In March of last year, I was diagnosed with HIV. I have never been on treatment. In May, my doctor gave me a virco antivirogram phenotype, which showed I had a highly multidrug resistant strain. I believe the initial infection was in the Dec-Jan time frame. 6 months later, I requested both a phenotype and genotype/virtual phenotype. These were from a different lab company. Both of these tests came back showing my virus responsive to all treatments. From what I've read, transmitted resistance is much slower to fade and should show up on resistance testing up to 2 years or more from infection.

I've tried to apply for various clinical trials, expanded access programs, etc. but I am always denied since I've never been on treatment. At each appointment I ask for treatment, and my doctor doesn't agree, and I end up going with his opinion.

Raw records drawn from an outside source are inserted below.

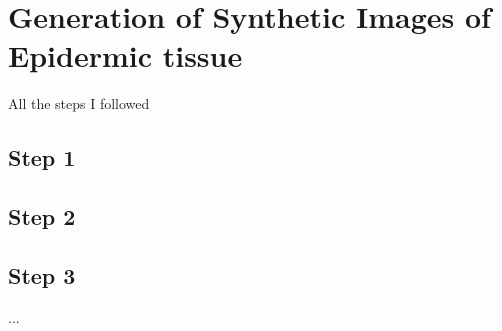 \section{Generation of Synthetic Images of Epidermic tissue}
All the steps I followed

\subsection{Step 1}

\subsection{Step 2}

\subsection{Step 3}

...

Since I seem to be ineligible for clinical trials and new medications since I'm treatment naive, I am interested in trying a first line, even if it means it may not work for me. My first resistance test showed me resistant to all components of atripla. The next 2 resistance tests showed me responsive to all 3 components. My doctor disagrees with me on this, but from what I see, if the first test was right, I'm not really risking any added resistance by trying atripla if I continue to be closely monitored, and if it's wrong, then I should be responsive to it, and may not have any issues of resistance.

Could you please provide me with your opinion? Thanks so much for your time and help.

With the information you have provided, I can't answer your question. The best I can do is to talk about these findings and what they might mean, and make some suggestions for you to discuss with your doctor.

In the more complex cases, such as yours, this forum does not lend itself well to simple answers. I would need to have a great deal more information to be able to help with your specific case. In particular, the exact findings of the first phenotype - including the genotype findings - and the second genotype and phenotype combination 6 months later would be essential. It might be of use to know whether you have any ideas about the source of the virus you acquired, particularly if it were likely to have come from a known individual with HIV on treatment.

Next, it would be necessary to know your current and past viral load and CD4 cell counts to gauge their absolute values and the trends in the values over time. Clearly, your doctor does not feel that this information, along with your clinical status, justifies starting ART at this time, regardless of the choice of agents. This is somewhat reassuring, and it suggests that you have some time to consider the implications of the information you have provided in your question.

Althoughy you are right that transmitted mutations often will persist for months or even years, that is not always the case. From the history you have provided, I am concerned that significant resistance mutations were present in March of last year, and that your virus has now reverted to wild type. This does raise the possiblity that you have archived resistance mutations, e.g. to EFV, TDF, and FTC, the individual drug components of Atripla. In order to make judgments about the best regimen for you if and when you do start ART, the details of these tests are critical.

If your virus had partial or complete resistance to Atripla, there is some potential damage from a therapeutic trial, because mutations may continue to accumulate in the NRTI class that may limit further options.

My suggestion is that you take this email response to your concerns and return to your doctor to ensure that you understand what these tests actually showed, and that you understang what his or her understanding is of the implications for you if and when you start ART. Your questions are perfectly reasonable: What do these tests mean? And ff and when the time comes, what regimen or choices of regimens would you offer me?